For starters, she learned that one of her favorite skin-care products, Agera, comes from an Elmwood-based company and that the Queen B line of soaps and bath salts she likes so much is made by a small New Orleans firm. So she decided local products would be a calling card of Lux, which opened in Faubourg St. John in July.
"It turns out that people absolutely love that local angle," Peacock says. "When they find out something here is a New Orleans product, it almost brings a tear to their eye."
If buying local can be a rewarding experience for consumers, it is an essential lifeline for most locally-owned businesses, especially in the post-Katrina economy. Making it easier for the two to find one another is the aim of a new campaign from Stay Local, the economic development program of the local advocacy group the Urban Conservancy.
The campaign is based around the Web site www.staylocal.org (617-6618), which provides a free directory of locally-owned businesses of all sizes, ways for consumers and other businesses to search for them by name, product, service or neighborhood and other resources.
The site is essentially a collective marketing effort, says program coordinator Dana Eness, based on the equation that when local consumers patronize local businesses, more of their money stays within the community, where it can do the most good for everyone there.
"We're providing it as a community service. Any locally owned business can join for free," says Eness.
To get listed on the Web site, a business need only visit http://staylocal.org/add/ and enter its information, which Stay Local confirms independently. Launched late in August, the listings already run the gamut from retail shops and restaurants to accounting firms, auto repair shops and artists.
"We're not talking about small or big (businesses), we're talking about local businesses," says Geoff Coats, a local designer and founder of Stay Local's parent organization, the Urban Conservancy. "This is designed for people who consciously want the dollars they spend to go to their neighbors."
The nonprofit Urban Conservancy was formed in 2001 in response to the growing number of big box-style corporate retailers arriving in New Orleans. The group believes that supporting local businesses and building ways for them to sustain themselves is akin to supporting New Orleans' unique culture.

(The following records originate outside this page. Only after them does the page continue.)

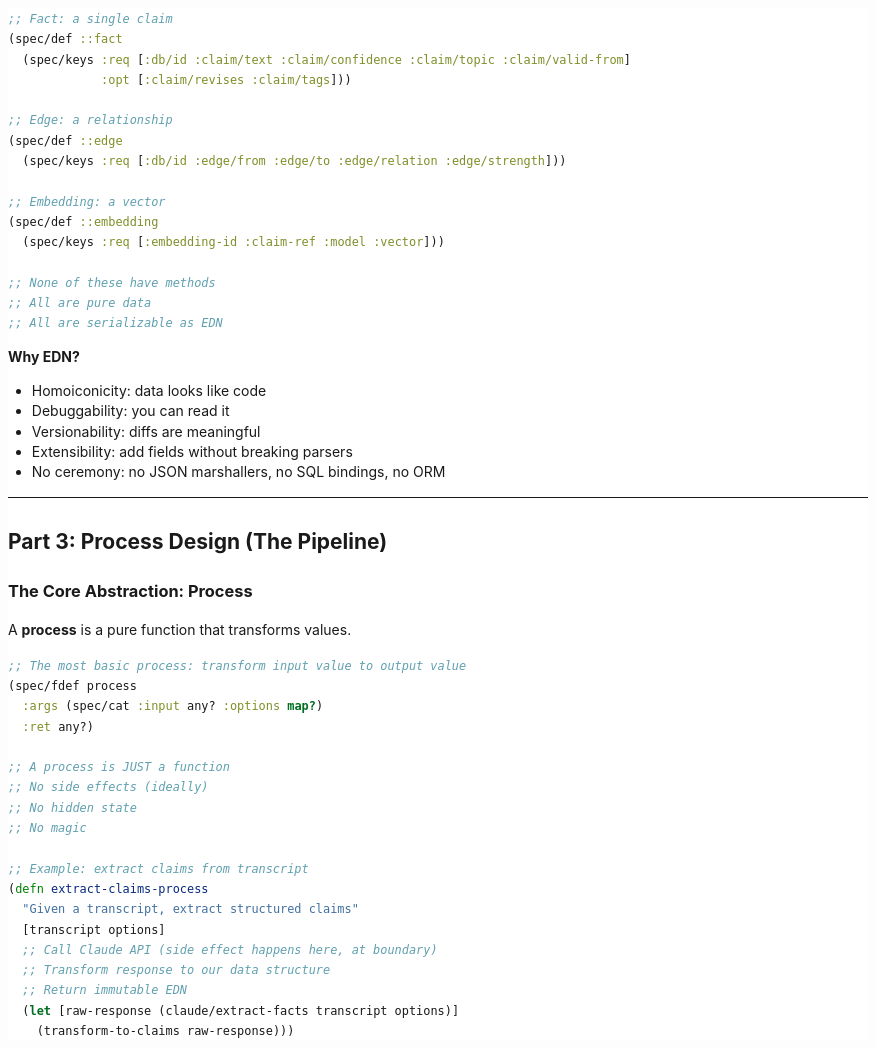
 ```clojure
;; Fact: a single claim
(spec/def ::fact
  (spec/keys :req [:db/id :claim/text :claim/confidence :claim/topic :claim/valid-from]
             :opt [:claim/revises :claim/tags]))

;; Edge: a relationship
(spec/def ::edge
  (spec/keys :req [:db/id :edge/from :edge/to :edge/relation :edge/strength]))

;; Embedding: a vector
(spec/def ::embedding
  (spec/keys :req [:embedding-id :claim-ref :model :vector]))

;; None of these have methods
;; All are pure data
;; All are serializable as EDN
```

**Why EDN?**
- Homoiconicity: data looks like code
- Debuggability: you can read it
- Versionability: diffs are meaningful
- Extensibility: add fields without breaking parsers
- No ceremony: no JSON marshallers, no SQL bindings, no ORM

---

## Part 3: Process Design (The Pipeline)

### The Core Abstraction: Process

A **process** is a pure function that transforms values.

```clojure
;; The most basic process: transform input value to output value
(spec/fdef process
  :args (spec/cat :input any? :options map?)
  :ret any?)

;; A process is JUST a function
;; No side effects (ideally)
;; No hidden state
;; No magic

;; Example: extract claims from transcript
(defn extract-claims-process
  "Given a transcript, extract structured claims"
  [transcript options]
  ;; Call Claude API (side effect happens here, at boundary)
  ;; Transform response to our data structure
  ;; Return immutable EDN
  (let [raw-response (claude/extract-facts transcript options)]
    (transform-to-claims raw-response)))
```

"Every corporation that comes to town looking for a tax break trumpets the 235 jobs they will be creating," says Coats. "What they don't mention is that the creation of their 235 jobs will result in a loss of, say, 260 other jobs from the locals they compete against. That kind of short-term economic policy creates good headlines and photo ops for politicians but it isn't sustainable. These corporations can leave whenever the mood strikes them, but a local business is tied to the area and will fight for it in hard times because it is part of the community."
The Web site is the latest and most visible campaign from the Stay Local project, which started in 2003 with a publicity push encouraging people to spend at least 25 percent of their holiday shopping budgets at local businesses. A next phase of the project will include printed guides to neighborhood businesses and other outreach methods that don't rely on Internet access.
The support comes at a time when many of the area's small businesses are reeling from the long reach of Hurricane Katrina. The city estimates that some 95 percent of businesses in New Orleans before Katrina employed fewer than 100 people, but a recent study by Louisiana State University reported that more than half of those small businesses have not reopened since the storm.
Even businesses that did not face catastrophic damage from the levee failures have in many cases had to contend with a diminished customer base, a scarcity of employees and the battles for insurance or federal assistance with which residents are all too familiar.
"We were planning this for a while, in a somewhat different form with memberships," says Eness. "But now (after the storm) we decided to open it to anyone since there is a real urgency for us to get this out there and build a critical mass. Local businesses are really part of what makes New Orleans special, and I think that was driven home right after the storm when we realized some places we loved could be gone -- that we might have gone there for the last time."